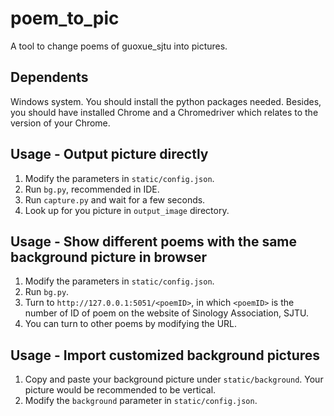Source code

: # poem_to_pic
A tool to change poems of guoxue_sjtu into pictures.

## Dependents
Windows system.
You should install the python packages needed.
Besides, you should have installed Chrome and a Chromedriver which relates to the version of your Chrome.

## Usage - Output picture directly
1. Modify the parameters in `static/config.json`.
2. Run `bg.py`, recommended in IDE.
3. Run `capture.py` and wait for a few seconds.
4. Look up for you picture in `output_image` directory.

## Usage - Show different poems with the same background picture in browser
1. Modify the parameters in `static/config.json`.
2. Run `bg.py`.
3. Turn to `http://127.0.0.1:5051/<poemID>`, in which `<poemID>` is the number of ID of poem on the website of Sinology Association, SJTU.
4. You can turn to other poems by modifying the URL.

## Usage - Import customized background pictures
1. Copy and paste your background picture under `static/background`. Your picture would be recommended to be vertical.
2. Modify the `background` parameter in `static/config.json`.
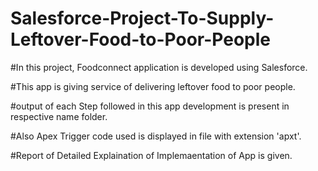 # Salesforce-Project-To-Supply-Leftover-Food-to-Poor-People

#In this project, Foodconnect application is developed using Salesforce.

#This app is giving service of delivering leftover food to poor people.

#output of each Step followed in this app development is present in respective name folder. 

#Also Apex Trigger code used is displayed in file with extension 'apxt'.

#Report of Detailed Explaination of Implemaentation of App is given.
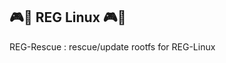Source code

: ## :video_game::penguin: REG Linux :video_game::penguin:
REG-Rescue : rescue/update rootfs for REG-Linux 
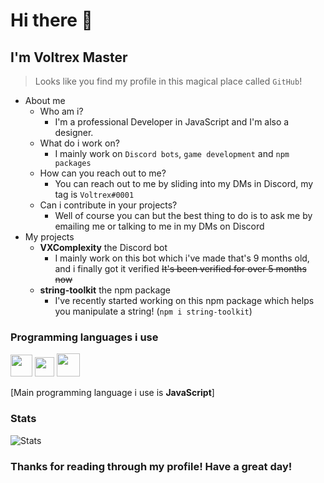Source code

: # Hi there 👋
## I'm Voltrex Master

> Looks like you find my profile in this magical place called `GitHub`!

- About me 
  - Who am i?
    - I'm a professional Developer in JavaScript and I'm also a designer.
  - What do i work on?
    - I mainly work on `Discord bots`, `game development` and `npm packages`
  - How can you reach out to me?
    - You can reach out to me by sliding into my DMs in Discord, my tag is `Voltrex#0001`
  - Can i contribute in your projects?
    - Well of course you can but the best thing to do is to ask me by emailing me or talking to me in my DMs on Discord
- My projects
  - **VXComplexity** the Discord bot
    - I mainly work on this bot which i've made that's 9 months old, and i finally got it verified ~~It's been verified for over 5 months now~~
  - **string-toolkit** the npm package
    - I've recently started working on this npm package which helps you manipulate a string! (`npm i string-toolkit`)





### Programming languages i use
<img src="https://upload.wikimedia.org/wikipedia/commons/thumb/9/99/Unofficial_JavaScript_logo_2.svg/512px-Unofficial_JavaScript_logo_2.svg.png" width=35> <img src="https://raw.githubusercontent.com/isocpp/logos/master/cpp_logo.png" width=31> <img src="https://logosvector.net/wp-content/uploads/2013/03/java-eps-vector-logo.png" width=37>

[Main programming language i use is **JavaScript**]

### Stats

![Stats](https://github-readme-stats.vercel.app/api?username=VoltrexMaster&theme=algolia)
### Thanks for reading through my profile! Have a great day!
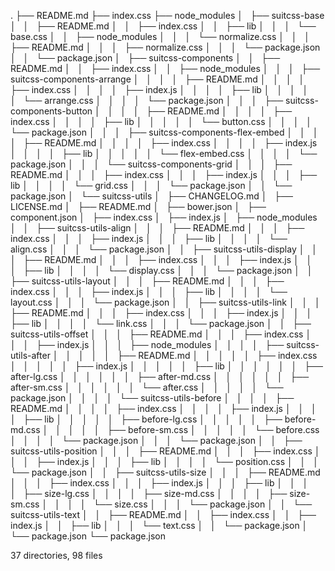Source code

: .
├── README.md
├── index.css
├── node_modules
│   ├── suitcss-base
│   │   ├── README.md
│   │   ├── index.css
│   │   ├── lib
│   │   │   └── base.css
│   │   ├── node_modules
│   │   │   └── normalize.css
│   │   │       ├── README.md
│   │   │       ├── normalize.css
│   │   │       └── package.json
│   │   └── package.json
│   ├── suitcss-components
│   │   ├── README.md
│   │   ├── index.css
│   │   ├── node_modules
│   │   │   ├── suitcss-components-arrange
│   │   │   │   ├── README.md
│   │   │   │   ├── index.css
│   │   │   │   ├── index.js
│   │   │   │   ├── lib
│   │   │   │   │   └── arrange.css
│   │   │   │   └── package.json
│   │   │   ├── suitcss-components-button
│   │   │   │   ├── README.md
│   │   │   │   ├── index.css
│   │   │   │   ├── lib
│   │   │   │   │   └── button.css
│   │   │   │   └── package.json
│   │   │   ├── suitcss-components-flex-embed
│   │   │   │   ├── README.md
│   │   │   │   ├── index.css
│   │   │   │   ├── index.js
│   │   │   │   ├── lib
│   │   │   │   │   └── flex-embed.css
│   │   │   │   └── package.json
│   │   │   └── suitcss-components-grid
│   │   │       ├── README.md
│   │   │       ├── index.css
│   │   │       ├── index.js
│   │   │       ├── lib
│   │   │       │   └── grid.css
│   │   │       └── package.json
│   │   └── package.json
│   └── suitcss-utils
│       ├── CHANGELOG.md
│       ├── LICENSE.md
│       ├── README.md
│       ├── bower.json
│       ├── component.json
│       ├── index.css
│       ├── index.js
│       ├── node_modules
│       │   ├── suitcss-utils-align
│       │   │   ├── README.md
│       │   │   ├── index.css
│       │   │   ├── index.js
│       │   │   ├── lib
│       │   │   │   └── align.css
│       │   │   └── package.json
│       │   ├── suitcss-utils-display
│       │   │   ├── README.md
│       │   │   ├── index.css
│       │   │   ├── index.js
│       │   │   ├── lib
│       │   │   │   └── display.css
│       │   │   └── package.json
│       │   ├── suitcss-utils-layout
│       │   │   ├── README.md
│       │   │   ├── index.css
│       │   │   ├── index.js
│       │   │   ├── lib
│       │   │   │   └── layout.css
│       │   │   └── package.json
│       │   ├── suitcss-utils-link
│       │   │   ├── README.md
│       │   │   ├── index.css
│       │   │   ├── index.js
│       │   │   ├── lib
│       │   │   │   └── link.css
│       │   │   └── package.json
│       │   ├── suitcss-utils-offset
│       │   │   ├── README.md
│       │   │   ├── index.css
│       │   │   ├── index.js
│       │   │   ├── node_modules
│       │   │   │   ├── suitcss-utils-after
│       │   │   │   │   ├── README.md
│       │   │   │   │   ├── index.css
│       │   │   │   │   ├── index.js
│       │   │   │   │   ├── lib
│       │   │   │   │   │   ├── after-lg.css
│       │   │   │   │   │   ├── after-md.css
│       │   │   │   │   │   ├── after-sm.css
│       │   │   │   │   │   └── after.css
│       │   │   │   │   └── package.json
│       │   │   │   └── suitcss-utils-before
│       │   │   │       ├── README.md
│       │   │   │       ├── index.css
│       │   │   │       ├── index.js
│       │   │   │       ├── lib
│       │   │   │       │   ├── before-lg.css
│       │   │   │       │   ├── before-md.css
│       │   │   │       │   ├── before-sm.css
│       │   │   │       │   └── before.css
│       │   │   │       └── package.json
│       │   │   └── package.json
│       │   ├── suitcss-utils-position
│       │   │   ├── README.md
│       │   │   ├── index.css
│       │   │   ├── index.js
│       │   │   ├── lib
│       │   │   │   └── position.css
│       │   │   └── package.json
│       │   ├── suitcss-utils-size
│       │   │   ├── README.md
│       │   │   ├── index.css
│       │   │   ├── index.js
│       │   │   ├── lib
│       │   │   │   ├── size-lg.css
│       │   │   │   ├── size-md.css
│       │   │   │   ├── size-sm.css
│       │   │   │   └── size.css
│       │   │   └── package.json
│       │   └── suitcss-utils-text
│       │       ├── README.md
│       │       ├── index.css
│       │       ├── index.js
│       │       ├── lib
│       │       │   └── text.css
│       │       └── package.json
│       └── package.json
└── package.json

37 directories, 98 files
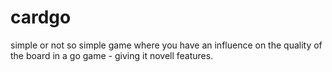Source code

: # cardgo
simple or not so simple game where you have an influence on the quality of the board in a go game - giving it novell features.
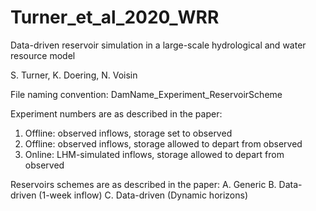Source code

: # Turner_et_al_2020_WRR

Data-driven reservoir simulation in a large-scale hydrological and water resource model

S. Turner, K. Doering, N. Voisin

File naming convention: DamName_Experiment_ReservoirScheme

Experiment numbers are as described in the paper:
1. Offline: observed inflows, storage set to observed
2. Offline: observed inflows, storage allowed to depart from observed
3. Online: LHM-simulated inflows, storage allowed to depart from observed

Reservoirs schemes are as described in the paper:
A. Generic
B. Data-driven (1-week inflow)
C. Data-driven (Dynamic horizons)




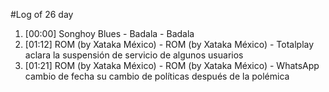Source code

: #Log of 26 day

1. [00:00] Songhoy Blues - Badala - Badala
1. [01:12] ROM (by Xataka México) - ROM (by Xataka México) - Totalplay aclara la suspensión de servicio de algunos usuarios
1. [01:21] ROM (by Xataka México) - ROM (by Xataka México) - WhatsApp cambio de fecha su cambio de políticas después de la polémica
☆ ☆ ☆
_INSTRUCTIONS FOR THE TASK_
Repeat the lines above exactly, beginning with the one containing "## Usage - Import" and finishing with the one containing "- How can you reach out to me?". No pictures belong in the copy.

_WRITTEN REPLY_
## Usage - Import customized background pictures
1. Copy and paste your background picture under `static/background`. Your picture would be recommended to be vertical.
2. Modify the `background` parameter in `static/config.json`.
 # Salesforce-Project-To-Supply-Leftover-Food-to-Poor-People

#In this project, Foodconnect application is developed using Salesforce.

#This app is giving service of delivering leftover food to poor people.

#output of each Step followed in this app development is present in respective name folder. 

#Also Apex Trigger code used is displayed in file with extension 'apxt'.

#Report of Detailed Explaination of Implemaentation of App is given.
Source code

: ## :video_game::penguin: REG Linux :video_game::penguin:
REG-Rescue : rescue/update rootfs for REG-Linux 
Source code

: # Hi there 👋
## I'm Voltrex Master

> Looks like you find my profile in this magical place called `GitHub`!

- About me 
  - Who am i?
    - I'm a professional Developer in JavaScript and I'm also a designer.
  - What do i work on?
    - I mainly work on `Discord bots`, `game development` and `npm packages`
  - How can you reach out to me?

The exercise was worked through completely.